II. These are the societies founded on reproduction—domestic societies, or families, under their various forms. I prefer to begin with these rather than with the gregarious state; first, on account of their universality; then because they are the first to appear in chronological order. Common opinion finds in them the first manifestation of the social sentiments, their origin, their source, and their moment of entry into the world. I reject this view in order to adopt that which connects the social instinct with the gregarious state.
If we take, one after another, the conditions of every aggregate founded on reproduction, we shall find three stages: that of sexual approach, that of maternal love, and lastly, but in the case of animals only exceptionally, paternal love. The social instinct—i.e., the more or less vague consciousness of at least a temporary solidarity and reciprocity—does not, as we shall see, make its appearance at any of these stages.
1. Sexual approach results from one particular instinct; it unites two individuals only: can we consider it as the embryo of a society? “Around sexuality are co-ordinated the altruistic instincts of which the animal is capable.” This formula of Littré’s needs defining with more precision. First, in the immense majority of cases the connection is not lasting; the blind instinct satisfies itself, and all is over. Higher up there are more permanent forms, such as polygamy and polyandry; but these small communities founded on sex-attraction are closed, and have no power of radiation or extension, no future.

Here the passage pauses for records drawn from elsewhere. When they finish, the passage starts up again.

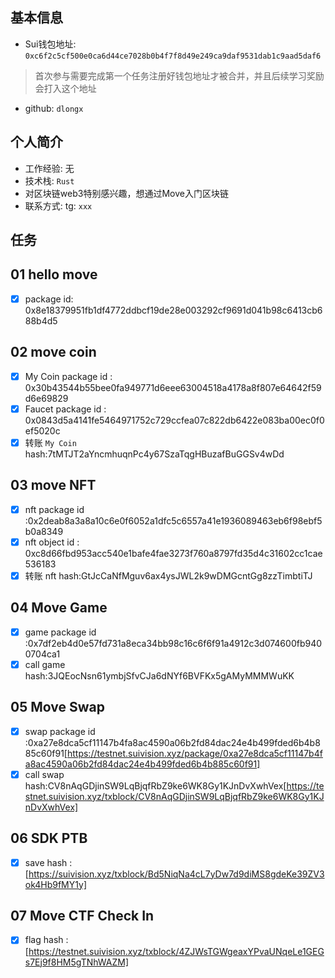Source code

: ## 基本信息
- Sui钱包地址: `0xc6f2c5cf500e0ca6d44ce7028b0b4f7f8d49e249ca9daf9531dab1c9aad5daf6`
> 首次参与需要完成第一个任务注册好钱包地址才被合并，并且后续学习奖励会打入这个地址
- github: `dlongx`

## 个人简介
- 工作经验: 无
- 技术栈: `Rust` 
- 对区块链web3特别感兴趣，想通过Move入门区块链
- 联系方式: tg: `xxx` 

## 任务

##   01 hello move  
- [x] package id: 0x8e18379951fb1df4772ddbcf19de28e003292cf9691d041b98c6413cb688b4d5

##   02 move coin
- [x] My Coin package id : 0x30b43544b55bee0fa949771d6eee63004518a4178a8f807e64642f59d6e69829
- [x] Faucet package id : 0x0843d5a4141fe5464971752c729ccfea07c822db6422e083ba00ec0f0ef5020c
- [x] 转账 `My Coin` hash:7tMTJT2aYncmhuqnPc4y67SzaTqgHBuzafBuGGSv4wDd

##   03 move NFT
- [x] nft package id :0x2deab8a3a8a10c6e0f6052a1dfc5c6557a41e1936089463eb6f98ebf5b0a8349
- [x] nft object id : 0xc8d66fbd953acc540e1bafe4fae3273f760a8797fd35d4c31602cc1cae536183
- [x] 转账 nft  hash:GtJcCaNfMguv6ax4ysJWL2k9wDMGcntGg8zzTimbtiTJ

##   04 Move Game
- [x] game package id :0x7df2eb4d0e57fd731a8eca34bb98c16c6f6f91a4912c3d074600fb9400704ca1
- [x] call game hash:3JQEocNsn61ymbjSfvCJa6dNYf6BVFKx5gAMyMMMWuKK

##   05 Move Swap
- [x] swap package id :0xa27e8dca5cf11147b4fa8ac4590a06b2fd84dac24e4b499fded6b4b885c60f91[https://testnet.suivision.xyz/package/0xa27e8dca5cf11147b4fa8ac4590a06b2fd84dac24e4b499fded6b4b885c60f91]
- [x] call swap hash:CV8nAqGDjinSW9LqBjqfRbZ9ke6WK8Gy1KJnDvXwhVex[https://testnet.suivision.xyz/txblock/CV8nAqGDjinSW9LqBjqfRbZ9ke6WK8Gy1KJnDvXwhVex]

##   06 SDK PTB
- [X] save hash :[https://suivision.xyz/txblock/Bd5NiqNa4cL7yDw7d9diMS8gdeKe39ZV3ok4Hb9fMY1y]

## 07 Move CTF Check In
- [X] flag hash :[https://testnet.suivision.xyz/txblock/4ZJWsTGWgeaxYPvaUNqeLe1GEGs7Ej9f8HM5gTNhWAZM]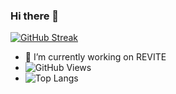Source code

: ### Hi there 👋
[![GitHub Streak](https://streak-stats.demolab.com/?user=Quy-Thanh)](https://git.io/streak-stats)
<!--
**Quy-Thanh/Quy-Thanh** is a ✨ _special_ ✨ repository because its `README.md` (this file) appears on your GitHub profile.

Here are some ideas to get you started:

- 🔭 I’m currently working on ...
- 🌱 I’m currently learning ...
- 👯 I’m looking to collaborate on ...
- 🤔 I’m looking for help with ...
- 💬 Ask me about ...
- 📫 How to reach me: ...
- 😄 Pronouns: ...
- ⚡ Fun fact: ...
-->
- 🔭 I’m currently working on REVITE
- ![GitHub Views](https://komarev.com/ghpvc/?username=Quy-Thanh)
- ![Top Langs](https://github-readme-stats.vercel.app/api/top-langs/?username=Quy-Thanh&theme=tokyonight)


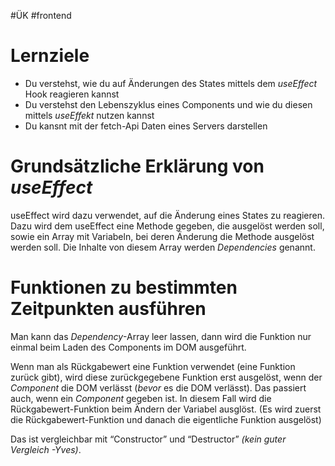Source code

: #ÜK
#frontend

# Lernziele

- Du verstehst, wie du auf Änderungen des States mittels dem *useEffect* Hook reagieren kannst
- Du verstehst den Lebenszyklus eines Components und wie du diesen mittels *useEffekt* nutzen kannst
- Du kansnt mit der fetch-Api Daten eines Servers darstellen

# Grundsätzliche Erklärung von *useEffect*

useEffect wird dazu verwendet, auf die Änderung eines States zu reagieren. Dazu wird dem useEffect eine Methode gegeben, die ausgelöst werden soll, sowie ein Array mit Variabeln, bei deren Änderung die Methode ausgelöst werden soll. Die Inhalte von diesem Array werden *Dependencies* genannt.

# Funktionen zu bestimmten Zeitpunkten ausführen

Man kann das *Dependency*-Array leer lassen, dann wird die Funktion nur einmal beim Laden des Components im DOM ausgeführt.

Wenn man als Rückgabewert eine Funktion verwendet (eine Funktion zurück gibt),  wird diese zurückgegebene Funktion erst ausgelöst, wenn der *Component* die DOM verlässt (*bevor* es die DOM verlässt). Das passiert auch, wenn ein *Component* gegeben ist. In diesem Fall wird die Rückgabewert-Funktion beim Ändern der Variabel ausglöst. (Es wird zuerst die Rückgabewert-Funktion und danach die eigentliche Funktion ausgelöst)

Das ist vergleichbar mit “Constructor” und “Destructor” *(kein guter Vergleich -Yves)*.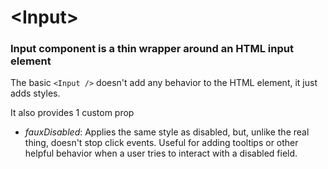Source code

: # \<Input\>

### Input component is a thin wrapper around an HTML input element

The basic `<Input />` doesn't add any behavior to the HTML element, it just adds styles.

It also provides 1 custom prop

- _fauxDisabled_: Applies the same style as disabled, but, unlike the real thing, doesn't stop click events. Useful for adding tooltips or other helpful behavior when a user tries to interact with a disabled field.
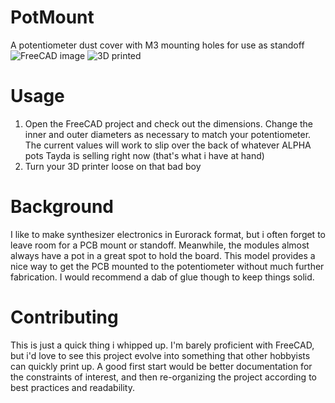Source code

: # PotMount
A potentiometer dust cover with M3 mounting holes for use as standoff
![FreeCAD image](https://i.imgur.com/Zwl2YwI.png)
![3D printed](https://i.imgur.com/1aUNoiO.jpeg)
# Usage
1) Open the FreeCAD project and check out the dimensions. Change the inner and outer diameters as necessary to match your potentiometer. The current values will work to slip over the back of whatever ALPHA pots Tayda is selling right now (that's what i have at hand)
2) Turn your 3D printer loose on that bad boy

# Background
I like to make synthesizer electronics in Eurorack format, but i often forget to leave room for a PCB mount or standoff. Meanwhile, the modules almost always have a pot in a great spot to hold the board. This model provides a nice way to get the PCB mounted to the potentiometer without much further fabrication. I would recommend a dab of glue though to keep things solid.

# Contributing
This is just a quick thing i whipped up. I'm barely proficient with FreeCAD, but i'd love to see this project evolve into something that other hobbyists can quickly print up. A good first start would be better documentation for the constraints of interest, and then re-organizing the project according to best practices and readability.
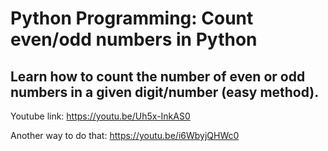 # Python Programming: Count even/odd numbers in Python
## Learn how to count the number of even or odd numbers in a given digit/number (easy method).

Youtube link:
https://youtu.be/Uh5x-InkAS0

Another way to do that:
https://youtu.be/i6WbyjQHWc0
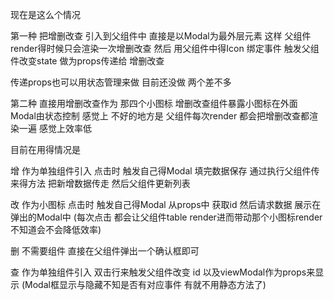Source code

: 现在是这么个情况

第一种
把增删改查 引入到父组件中 直接是以Modal为最外层元素 这样 父组件render得时候只会渲染一次增删改查
然后 用父组件中得Icon 绑定事件 触发父组件改变state 做为props传递给 增删改查 

传递props也可以用状态管理来做 目前还没做 两个差不多

第二种 
直接用增删改查作为 那四个小图标 增删改查组件暴露小图标在外面 Modal由状态控制 
感觉上 不好的地方是 父组件每次render 都会把增删改查都渲染一遍 感觉上效率低

目前在用得情况是

增 作为单独组件引入 点击时 触发自己得Modal 填完数据保存 
   通过执行父组件传来得方法 把新增数据传走 然后父组件更新列表

改 作为小图标 点击时 触发自己得Modal 从props中 获取id 然后请求数据 展示在弹出的Modal中 
   (每次点击 都会让父组件table render进而带动那个小图标render 不知道会不会降低效率)

删 不需要组件 直接在父组件弹出一个确认框即可

查 作为单独组件引入 双击行来触发父组件改变 id 以及viewModal作为props来显示 (Modal框显示与隐藏不知是否有对应事件 有就不用静态方法了)

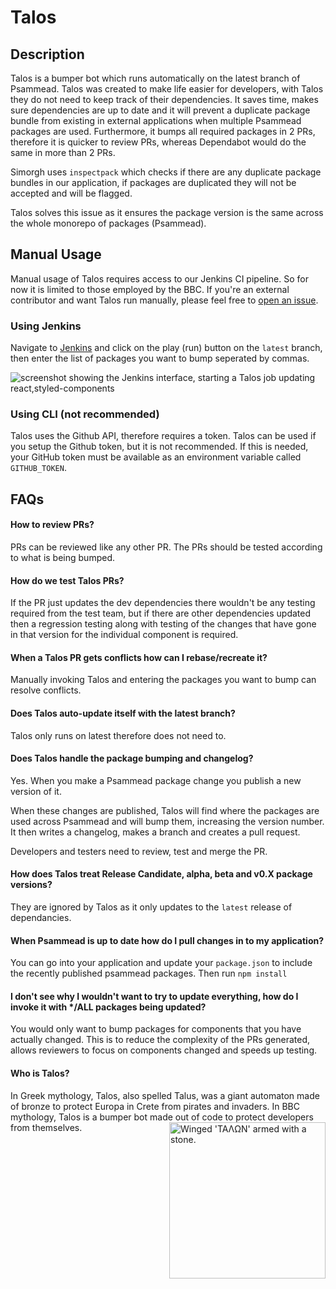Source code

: # Talos

## Description

Talos is a bumper bot which runs automatically on the latest branch of Psammead. Talos was created to make life easier for developers, with Talos they do not need to keep track of their dependencies. It saves time, makes sure dependencies are up to date and it will prevent a duplicate package bundle from existing in external applications when multiple Psammead packages are used. Furthermore, it bumps all required packages in 2 PRs, therefore it is quicker to review PRs, whereas Dependabot would do the same in more than 2 PRs.

Simorgh uses `inspectpack` which checks if there are any duplicate package bundles in our application, if packages are duplicated they will not be accepted and will be flagged.

Talos solves this issue as it ensures the package version is the same across the whole monorepo of packages (Psammead).

## Manual Usage

Manual usage of Talos requires access to our Jenkins CI pipeline. So for now it is limited to those employed by the BBC. If you're an external contributor and want Talos run manually, please feel free to [open an issue](https://github.com/bbc/psammead/issues/new/choose).

### Using Jenkins

Navigate to [Jenkins](https://ci.news.tools.bbc.co.uk/blue/organizations/jenkins/psammead/branches) and click on the play (run) button on the `latest` branch, then enter the list of packages you want to bump seperated by commas.

<img align="middle" alt="screenshot showing the Jenkins interface, starting a Talos job updating react,styled-components" src="https://user-images.githubusercontent.com/34196381/63758525-d03ef980-c8b3-11e9-9b8c-d4f9a451237b.png">

### Using CLI (not recommended)

Talos uses the Github API, therefore requires a token. Talos can be used if you setup the Github token, but it is not recommended. If this is needed, your GitHub token must be available as an environment variable called `GITHUB_TOKEN`.

## FAQs

#### How to review PRs?

PRs can be reviewed like any other PR. The PRs should be tested according to what is being bumped.

#### How do we test Talos PRs?

If the PR just updates the dev dependencies there wouldn't be any testing required from the test team, but if there are other dependencies updated then a regression testing along with testing of the changes that have gone in that version for the individual component is required.

#### When a Talos PR gets conflicts how can I rebase/recreate it?

Manually invoking Talos and entering the packages you want to bump can resolve conflicts.

#### Does Talos auto-update itself with the latest branch?

Talos only runs on latest therefore does not need to.

#### Does Talos handle the package bumping and changelog?

Yes. When you make a Psammead package change you publish a new version of it.

When these changes are published, Talos will find where the packages are used across Psammead and will bump them, increasing the version number. It then writes a changelog, makes a branch and creates a pull request.

Developers and testers need to review, test and merge the PR.

#### How does Talos treat Release Candidate, alpha, beta and v0.X package versions?

They are ignored by Talos as it only updates to the `latest` release of dependancies.

#### When Psammead is up to date how do I pull changes in to my application?

You can go into your application and update your `package.json` to include the recently published psammead packages. Then run `npm install`

#### I don't see why I wouldn't want to try to update everything, how do I invoke it with \*/ALL packages being updated?

You would only want to bump packages for components that you have actually changed. This is to reduce the complexity of the PRs generated, allows reviewers to focus on components changed and speeds up testing.

#### Who is Talos?

In Greek mythology, Talos, also spelled Talus, was a giant automaton made of bronze to protect Europa in Crete from pirates and invaders. In BBC mythology, Talos is a bumper bot made out of code to protect developers from themselves. <img align="right" alt="Winged 'ΤΑΛΩΝ' armed with a stone." width="250" height="250" src="https://upload.wikimedia.org/wikipedia/commons/c/c8/Didrachm_Phaistos_obverse_CdM.jpg">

Higher still we find monogamy, as among wolves, many birds, etc.; but the monogamic aggregate is still more of a close corporation than the others. Let us note, in passing, that these two forms, polygamy and monogamy, are distributed through the animal world in an apparently fortuitous manner, having no relation to the intellectual development—as, for instance, the monogamy of the stork and the polygamy of the monkey.
Finally, this first stage yields us no result, tending rather towards social restriction than social extension.